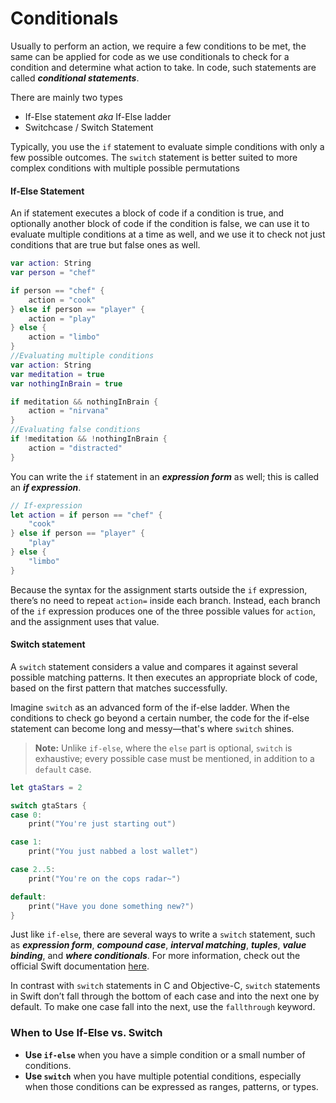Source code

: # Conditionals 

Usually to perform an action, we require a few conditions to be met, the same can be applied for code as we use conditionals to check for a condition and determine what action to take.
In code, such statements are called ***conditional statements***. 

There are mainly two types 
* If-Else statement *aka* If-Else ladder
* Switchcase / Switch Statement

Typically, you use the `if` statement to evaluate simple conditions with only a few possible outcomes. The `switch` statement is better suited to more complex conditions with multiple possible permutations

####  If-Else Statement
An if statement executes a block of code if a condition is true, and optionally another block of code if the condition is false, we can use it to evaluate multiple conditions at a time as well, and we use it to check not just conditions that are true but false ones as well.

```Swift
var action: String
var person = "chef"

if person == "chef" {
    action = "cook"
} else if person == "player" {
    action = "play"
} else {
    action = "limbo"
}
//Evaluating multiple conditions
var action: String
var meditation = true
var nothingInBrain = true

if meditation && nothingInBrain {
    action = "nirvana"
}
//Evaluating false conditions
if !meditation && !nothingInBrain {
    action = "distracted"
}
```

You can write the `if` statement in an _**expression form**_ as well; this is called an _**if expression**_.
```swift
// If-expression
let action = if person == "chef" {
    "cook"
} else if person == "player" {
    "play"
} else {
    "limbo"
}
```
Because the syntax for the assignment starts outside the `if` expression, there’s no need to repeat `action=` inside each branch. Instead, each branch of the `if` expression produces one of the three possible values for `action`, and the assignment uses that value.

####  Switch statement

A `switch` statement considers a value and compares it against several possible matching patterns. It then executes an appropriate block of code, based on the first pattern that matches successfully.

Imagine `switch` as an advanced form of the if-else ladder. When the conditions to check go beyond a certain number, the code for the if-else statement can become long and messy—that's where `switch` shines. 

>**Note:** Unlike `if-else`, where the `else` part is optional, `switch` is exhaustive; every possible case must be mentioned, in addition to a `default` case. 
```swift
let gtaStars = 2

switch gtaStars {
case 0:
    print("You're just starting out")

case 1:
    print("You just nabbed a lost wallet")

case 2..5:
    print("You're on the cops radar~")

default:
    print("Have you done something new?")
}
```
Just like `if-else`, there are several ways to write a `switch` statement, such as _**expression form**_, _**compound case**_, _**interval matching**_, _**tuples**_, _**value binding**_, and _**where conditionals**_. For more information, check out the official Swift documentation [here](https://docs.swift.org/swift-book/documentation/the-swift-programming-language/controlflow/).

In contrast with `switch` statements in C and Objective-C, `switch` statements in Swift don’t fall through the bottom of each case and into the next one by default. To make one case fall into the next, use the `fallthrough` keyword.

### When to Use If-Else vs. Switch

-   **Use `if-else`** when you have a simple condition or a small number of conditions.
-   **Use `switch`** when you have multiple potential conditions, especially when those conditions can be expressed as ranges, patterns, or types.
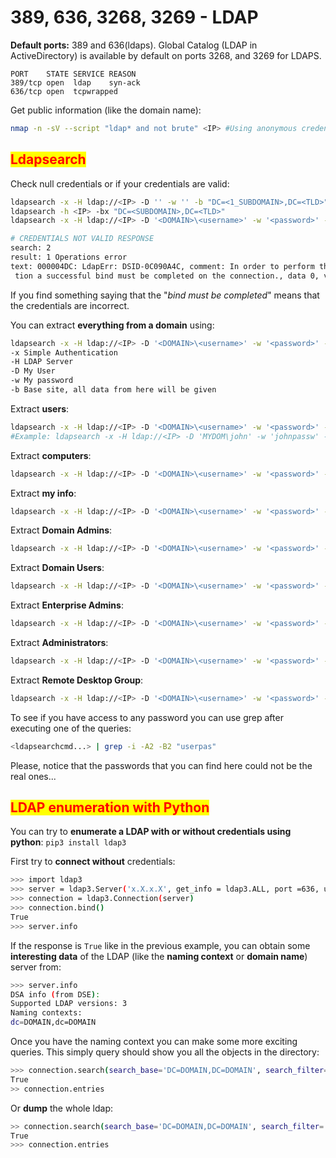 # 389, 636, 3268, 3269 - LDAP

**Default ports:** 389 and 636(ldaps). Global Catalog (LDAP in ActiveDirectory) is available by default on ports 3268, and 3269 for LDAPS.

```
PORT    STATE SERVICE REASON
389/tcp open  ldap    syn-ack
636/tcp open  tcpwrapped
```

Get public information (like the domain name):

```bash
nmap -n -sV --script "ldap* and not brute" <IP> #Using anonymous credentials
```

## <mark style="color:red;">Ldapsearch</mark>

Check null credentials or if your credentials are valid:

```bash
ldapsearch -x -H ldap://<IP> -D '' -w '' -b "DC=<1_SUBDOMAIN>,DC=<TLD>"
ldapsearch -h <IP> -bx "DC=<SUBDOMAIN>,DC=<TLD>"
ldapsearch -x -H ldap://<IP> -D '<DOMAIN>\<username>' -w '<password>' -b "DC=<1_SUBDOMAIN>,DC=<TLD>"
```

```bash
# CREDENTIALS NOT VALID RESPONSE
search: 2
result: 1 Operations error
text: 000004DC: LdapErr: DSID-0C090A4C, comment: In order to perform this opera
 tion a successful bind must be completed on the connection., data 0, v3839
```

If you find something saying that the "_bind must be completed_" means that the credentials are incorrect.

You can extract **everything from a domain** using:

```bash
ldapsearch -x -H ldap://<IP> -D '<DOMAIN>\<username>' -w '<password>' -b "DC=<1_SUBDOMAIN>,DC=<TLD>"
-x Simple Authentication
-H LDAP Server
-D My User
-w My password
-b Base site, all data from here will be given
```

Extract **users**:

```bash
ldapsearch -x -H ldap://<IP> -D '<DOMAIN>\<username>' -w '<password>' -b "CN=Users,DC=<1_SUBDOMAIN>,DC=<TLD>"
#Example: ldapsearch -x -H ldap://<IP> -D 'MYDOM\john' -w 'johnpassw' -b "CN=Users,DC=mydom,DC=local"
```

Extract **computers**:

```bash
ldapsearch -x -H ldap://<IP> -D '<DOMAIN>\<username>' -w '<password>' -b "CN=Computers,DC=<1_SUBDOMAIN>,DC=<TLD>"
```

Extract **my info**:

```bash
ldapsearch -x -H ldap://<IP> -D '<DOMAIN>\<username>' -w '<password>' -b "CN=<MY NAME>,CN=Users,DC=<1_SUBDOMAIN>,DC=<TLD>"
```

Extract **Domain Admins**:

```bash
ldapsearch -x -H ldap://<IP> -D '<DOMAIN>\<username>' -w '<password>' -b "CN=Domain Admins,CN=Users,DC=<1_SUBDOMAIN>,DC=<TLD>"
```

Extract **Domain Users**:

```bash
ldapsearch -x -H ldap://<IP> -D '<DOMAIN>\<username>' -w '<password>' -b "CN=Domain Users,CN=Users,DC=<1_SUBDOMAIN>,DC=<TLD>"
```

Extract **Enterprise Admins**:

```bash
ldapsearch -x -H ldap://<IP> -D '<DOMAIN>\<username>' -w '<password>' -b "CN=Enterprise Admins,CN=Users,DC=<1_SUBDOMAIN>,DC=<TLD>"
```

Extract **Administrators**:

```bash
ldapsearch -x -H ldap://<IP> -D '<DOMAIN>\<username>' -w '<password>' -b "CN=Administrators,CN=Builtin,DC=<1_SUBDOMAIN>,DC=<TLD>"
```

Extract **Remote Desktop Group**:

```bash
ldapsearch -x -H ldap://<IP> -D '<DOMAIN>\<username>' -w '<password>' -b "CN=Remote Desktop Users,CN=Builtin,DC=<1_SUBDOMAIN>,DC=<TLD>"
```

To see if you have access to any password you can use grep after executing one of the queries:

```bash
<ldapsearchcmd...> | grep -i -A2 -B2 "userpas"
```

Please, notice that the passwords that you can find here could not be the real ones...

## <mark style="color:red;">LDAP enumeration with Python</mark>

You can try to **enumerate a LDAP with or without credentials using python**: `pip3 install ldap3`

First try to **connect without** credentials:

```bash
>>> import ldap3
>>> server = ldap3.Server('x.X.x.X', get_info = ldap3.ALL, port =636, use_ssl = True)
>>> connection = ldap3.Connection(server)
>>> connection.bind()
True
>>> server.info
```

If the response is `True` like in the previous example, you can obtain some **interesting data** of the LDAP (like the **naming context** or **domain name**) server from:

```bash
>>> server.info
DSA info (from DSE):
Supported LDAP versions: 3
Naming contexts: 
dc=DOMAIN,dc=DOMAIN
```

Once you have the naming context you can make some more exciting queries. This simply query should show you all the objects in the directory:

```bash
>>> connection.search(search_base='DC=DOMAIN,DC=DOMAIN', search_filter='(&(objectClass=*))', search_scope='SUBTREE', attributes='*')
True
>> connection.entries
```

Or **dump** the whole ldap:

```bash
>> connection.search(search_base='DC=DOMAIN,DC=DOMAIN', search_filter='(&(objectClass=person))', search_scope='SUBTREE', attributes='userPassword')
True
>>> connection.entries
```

> About this task: Pictures do not go in the copy; print every entry exactly as it stands.

> Task output:
Source code

: # Conditionals 

Usually to perform an action, we require a few conditions to be met, the same can be applied for code as we use conditionals to check for a condition and determine what action to take.
In code, such statements are called ***conditional statements***. 

There are mainly two types 
* If-Else statement *aka* If-Else ladder
* Switchcase / Switch Statement

Typically, you use the `if` statement to evaluate simple conditions with only a few possible outcomes. The `switch` statement is better suited to more complex conditions with multiple possible permutations

####  If-Else Statement
An if statement executes a block of code if a condition is true, and optionally another block of code if the condition is false, we can use it to evaluate multiple conditions at a time as well, and we use it to check not just conditions that are true but false ones as well.

```Swift
var action: String
var person = "chef"

if person == "chef" {
    action = "cook"
} else if person == "player" {
    action = "play"
} else {
    action = "limbo"
}
//Evaluating multiple conditions
var action: String
var meditation = true
var nothingInBrain = true

if meditation && nothingInBrain {
    action = "nirvana"
}
//Evaluating false conditions
if !meditation && !nothingInBrain {
    action = "distracted"
}
```

You can write the `if` statement in an _**expression form**_ as well; this is called an _**if expression**_.
```swift
// If-expression
let action = if person == "chef" {
    "cook"
} else if person == "player" {
    "play"
} else {
    "limbo"
}
```
Because the syntax for the assignment starts outside the `if` expression, there’s no need to repeat `action=` inside each branch. Instead, each branch of the `if` expression produces one of the three possible values for `action`, and the assignment uses that value.

####  Switch statement

A `switch` statement considers a value and compares it against several possible matching patterns. It then executes an appropriate block of code, based on the first pattern that matches successfully.

Imagine `switch` as an advanced form of the if-else ladder. When the conditions to check go beyond a certain number, the code for the if-else statement can become long and messy—that's where `switch` shines. 

>**Note:** Unlike `if-else`, where the `else` part is optional, `switch` is exhaustive; every possible case must be mentioned, in addition to a `default` case. 
```swift
let gtaStars = 2

switch gtaStars {
case 0:
    print("You're just starting out")

case 1:
    print("You just nabbed a lost wallet")

case 2..5:
    print("You're on the cops radar~")

default:
    print("Have you done something new?")
}
```
Just like `if-else`, there are several ways to write a `switch` statement, such as _**expression form**_, _**compound case**_, _**interval matching**_, _**tuples**_, _**value binding**_, and _**where conditionals**_. For more information, check out the official Swift documentation [here](https://docs.swift.org/swift-book/documentation/the-swift-programming-language/controlflow/).

In contrast with `switch` statements in C and Objective-C, `switch` statements in Swift don’t fall through the bottom of each case and into the next one by default. To make one case fall into the next, use the `fallthrough` keyword.

### When to Use If-Else vs. Switch

-   **Use `if-else`** when you have a simple condition or a small number of conditions.
-   **Use `switch`** when you have multiple potential conditions, especially when those conditions can be expressed as ranges, patterns, or types.
 # 389, 636, 3268, 3269 - LDAP

**Default ports:** 389 and 636(ldaps). Global Catalog (LDAP in ActiveDirectory) is available by default on ports 3268, and 3269 for LDAPS.

```
PORT    STATE SERVICE REASON
389/tcp open  ldap    syn-ack
636/tcp open  tcpwrapped
```

Get public information (like the domain name):

```bash
nmap -n -sV --script "ldap* and not brute" <IP> #Using anonymous credentials
```

## <mark style="color:red;">Ldapsearch</mark>

Check null credentials or if your credentials are valid:

```bash
ldapsearch -x -H ldap://<IP> -D '' -w '' -b "DC=<1_SUBDOMAIN>,DC=<TLD>"
ldapsearch -h <IP> -bx "DC=<SUBDOMAIN>,DC=<TLD>"
ldapsearch -x -H ldap://<IP> -D '<DOMAIN>\<username>' -w '<password>' -b "DC=<1_SUBDOMAIN>,DC=<TLD>"
```

```bash
# CREDENTIALS NOT VALID RESPONSE
search: 2
result: 1 Operations error
text: 000004DC: LdapErr: DSID-0C090A4C, comment: In order to perform this opera
 tion a successful bind must be completed on the connection., data 0, v3839
```

If you find something saying that the "_bind must be completed_" means that the credentials are incorrect.

You can extract **everything from a domain** using:

```bash
ldapsearch -x -H ldap://<IP> -D '<DOMAIN>\<username>' -w '<password>' -b "DC=<1_SUBDOMAIN>,DC=<TLD>"
-x Simple Authentication
-H LDAP Server
-D My User
-w My password
-b Base site, all data from here will be given
```

Extract **users**:

```bash
ldapsearch -x -H ldap://<IP> -D '<DOMAIN>\<username>' -w '<password>' -b "CN=Users,DC=<1_SUBDOMAIN>,DC=<TLD>"
#Example: ldapsearch -x -H ldap://<IP> -D 'MYDOM\john' -w 'johnpassw' -b "CN=Users,DC=mydom,DC=local"
```

Extract **computers**:

```bash
ldapsearch -x -H ldap://<IP> -D '<DOMAIN>\<username>' -w '<password>' -b "CN=Computers,DC=<1_SUBDOMAIN>,DC=<TLD>"
```

Extract **my info**:

```bash
ldapsearch -x -H ldap://<IP> -D '<DOMAIN>\<username>' -w '<password>' -b "CN=<MY NAME>,CN=Users,DC=<1_SUBDOMAIN>,DC=<TLD>"
```

Extract **Domain Admins**:

```bash
ldapsearch -x -H ldap://<IP> -D '<DOMAIN>\<username>' -w '<password>' -b "CN=Domain Admins,CN=Users,DC=<1_SUBDOMAIN>,DC=<TLD>"
```

Extract **Domain Users**:

```bash
ldapsearch -x -H ldap://<IP> -D '<DOMAIN>\<username>' -w '<password>' -b "CN=Domain Users,CN=Users,DC=<1_SUBDOMAIN>,DC=<TLD>"
```

Extract **Enterprise Admins**:

```bash
ldapsearch -x -H ldap://<IP> -D '<DOMAIN>\<username>' -w '<password>' -b "CN=Enterprise Admins,CN=Users,DC=<1_SUBDOMAIN>,DC=<TLD>"
```

Extract **Administrators**:

```bash
ldapsearch -x -H ldap://<IP> -D '<DOMAIN>\<username>' -w '<password>' -b "CN=Administrators,CN=Builtin,DC=<1_SUBDOMAIN>,DC=<TLD>"
```

Extract **Remote Desktop Group**:

```bash
ldapsearch -x -H ldap://<IP> -D '<DOMAIN>\<username>' -w '<password>' -b "CN=Remote Desktop Users,CN=Builtin,DC=<1_SUBDOMAIN>,DC=<TLD>"
```

To see if you have access to any password you can use grep after executing one of the queries:

```bash
<ldapsearchcmd...> | grep -i -A2 -B2 "userpas"
```

Please, notice that the passwords that you can find here could not be the real ones...

## <mark style="color:red;">LDAP enumeration with Python</mark>

You can try to **enumerate a LDAP with or without credentials using python**: `pip3 install ldap3`

First try to **connect without** credentials:

```bash
>>> import ldap3
>>> server = ldap3.Server('x.X.x.X', get_info = ldap3.ALL, port =636, use_ssl = True)
>>> connection = ldap3.Connection(server)
>>> connection.bind()
True
>>> server.info
```

If the response is `True` like in the previous example, you can obtain some **interesting data** of the LDAP (like the **naming context** or **domain name**) server from:

```bash
>>> server.info
DSA info (from DSE):
Supported LDAP versions: 3
Naming contexts: 
dc=DOMAIN,dc=DOMAIN
```

Once you have the naming context you can make some more exciting queries. This simply query should show you all the objects in the directory:

```bash
>>> connection.search(search_base='DC=DOMAIN,DC=DOMAIN', search_filter='(&(objectClass=*))', search_scope='SUBTREE', attributes='*')
True
>> connection.entries
```

Or **dump** the whole ldap:

```bash
>> connection.search(search_base='DC=DOMAIN,DC=DOMAIN', search_filter='(&(objectClass=person))', search_scope='SUBTREE', attributes='userPassword')
True
>>> connection.entries
```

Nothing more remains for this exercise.